Rond de woorden van Glück ontstaat een muzikaal-choreografisch landschap, waarin Grandits als dirigent-verteller negen performers begeleidt die zowel dansen als muziek maken. Op het podium verschijnen de performers als entiteiten in Grandits fantasiewereld. Ze bewegen tussen de onder- en bovenwereld en belichamen de dualiteit van de ziel – geworteld in de wereld, maar steeds ook verbonden met de dood.
The rise – een transformerend muzieklandschap
The Rise haalt elementen uit de vroegste renaissance-opera’s, waar de vertelling van het verhaal centraal stond. Grandits neemt hierin de rol van ceremoniemeester op en vertelt het libretto in gebarentaal, wat de bron vormt voor beweging en geluid. Naast Grandits zien we vier dansers, vier muzikanten, en één zangeres wiens rollen naadloos in elkaar overvloeien. Terwijl de verschillende dimensies van de voorstelling zich onthullen, versmelten beweging, geluid, taal en zang tot een organisch geheel
Michiel Vandevelde geeft een inkijk in de bouw van The Rise: “We werken met een soort oude Italiaanse scenografie, waarbij verschillende gordijnen telkens een nieuw deel van het verhaal onthullen.” Dit verwijst naar de gebruikelijke techniek in die tijd, waarbij het podium was opgebouwd uit lagen van gordijnen die elk een nieuwe scène of wereld representeren. In The Rise wordt met deze techniek geëxperimenteerd. Vandevelde vertelt: “We werken met reflecterende en transparante materialen, die aan de ene kant je eigen verbeelding weerspiegelen, maar ook geïnterpreteerd kunnen worden als een spiegel van je verlangens, wat je gelooft of sociale constructen waar je onderhevig aan bent.
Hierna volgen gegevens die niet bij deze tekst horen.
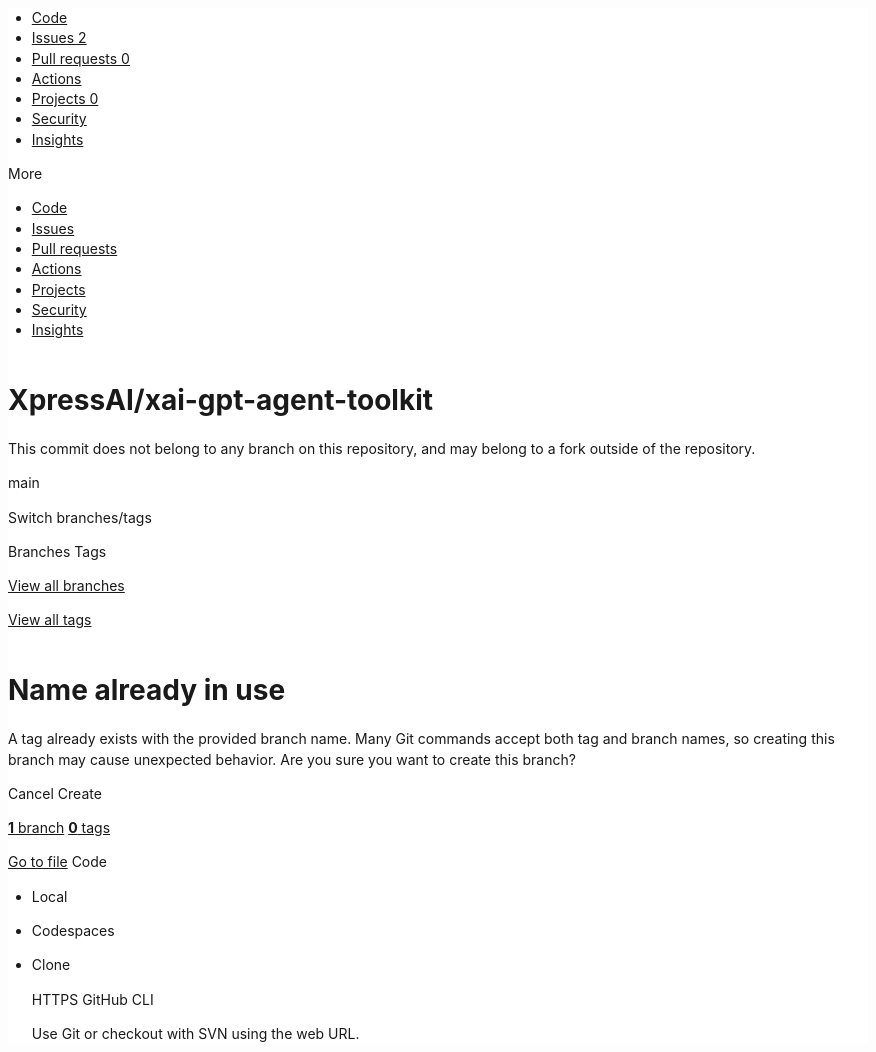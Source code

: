 - [Code](/XpressAI/xai-gpt-agent-toolkit)
- [Issues 2](/XpressAI/xai-gpt-agent-toolkit/issues)
- [Pull requests 0](/XpressAI/xai-gpt-agent-toolkit/pulls)
- [Actions](/XpressAI/xai-gpt-agent-toolkit/actions)
- [Projects 0](/XpressAI/xai-gpt-agent-toolkit/projects)
- [Security](/XpressAI/xai-gpt-agent-toolkit/security)
- [Insights](/XpressAI/xai-gpt-agent-toolkit/pulse)

More

- [Code](/XpressAI/xai-gpt-agent-toolkit)
- [Issues](/XpressAI/xai-gpt-agent-toolkit/issues)
- [Pull requests](/XpressAI/xai-gpt-agent-toolkit/pulls)
- [Actions](/XpressAI/xai-gpt-agent-toolkit/actions)
- [Projects](/XpressAI/xai-gpt-agent-toolkit/projects)
- [Security](/XpressAI/xai-gpt-agent-toolkit/security)
- [Insights](/XpressAI/xai-gpt-agent-toolkit/pulse)

# XpressAI/xai-gpt-agent-toolkit

This commit does not belong to any branch on this repository, and may belong to a fork outside of the repository.

main

Switch branches/tags

Branches Tags

[View all branches](/XpressAI/xai-gpt-agent-toolkit/branches)

[View all tags](/XpressAI/xai-gpt-agent-toolkit/tags)

# Name already in use

A tag already exists with the provided branch name. Many Git commands accept both tag and branch names, so creating this branch may cause unexpected behavior. Are you sure you want to create this branch?

Cancel Create

[**1** branch](/XpressAI/xai-gpt-agent-toolkit/branches) [**0** tags](/XpressAI/xai-gpt-agent-toolkit/tags)

[Go to file](/XpressAI/xai-gpt-agent-toolkit?search=1) Code

- Local
- Codespaces

- [](https://docs.github.com/articles/which-remote-url-should-i-use)
    
    Clone
    
    HTTPS GitHub CLI
    
    Use Git or checkout with SVN using the web URL.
Tegelijkertijd fungeren ze ook steeds als een poort naar een andere wereld. De visuele elementen reflecteren de interne psychologie van Grandits. Vandevelde: “Het podium opent zich laag voor laag en onthult verschillende ‘werelden’ die de fantasie van Grandits weerspiegelen.”
Hoe taal muziek en dans wordt
Speciaal voor The Rise legde Reiter zich toe op het ontwerpen van een reeks unieke en opvallende instrumenten met als doel gebarentaal om te zetten in geluid. Een voorbeeld van zo’n instrument is een houten vloer waarin microfoons zijn geplaatst. Dit instrument reageert op de bewegingen van de performers en zet hun gebaren direct om in geluid. Zo wordt in de voorstelling bijvoorbeeld het gebaar voor “ziel” uitgevoerd op de vloer, wat zich vertaalt in een specifieke muzikale toon.
De instrumenten zijn niet alleen technisch innovatief, maar dragen ook een collectief element in zich. Dit wordt bijvoorbeeld geïllustreerd met de fluitboom. Reiter beschrijft hoe dit instrument, dat over het podium kan bewegen, alleen echt betekenis krijgt als het collectief bespeeld wordt: “Het toont zijn kracht en expressie pas wanneer meerdere performers samenwerken om het te bespelen”.
Ook de dans in The Rise vloeit voort uit de gebarentaal van Grandits. Dans wordt zo een levendige dialoog tussen betekenis en abstractie. Aure Wachter, danseres en in The Rise ook voor het eerst muzikant, reflecteert op het proces van het vertalen van gebaren naar beweging. Ze vertelt: “Ruben leerde ons zinnen in gebarentaal, die we vervormden – uitrekken, versnellen, vertragen, spelen met ritme en kwaliteiten. We bleven er echter altijd op letten dat de betekenis van elke beweging duidelijk en leesbaar bleef. Heel fascinerend is hoe door dit proces de poëzie, beweging en muziek echt samensmelten, de poëzie wordt bijna een tastbare ervaring.”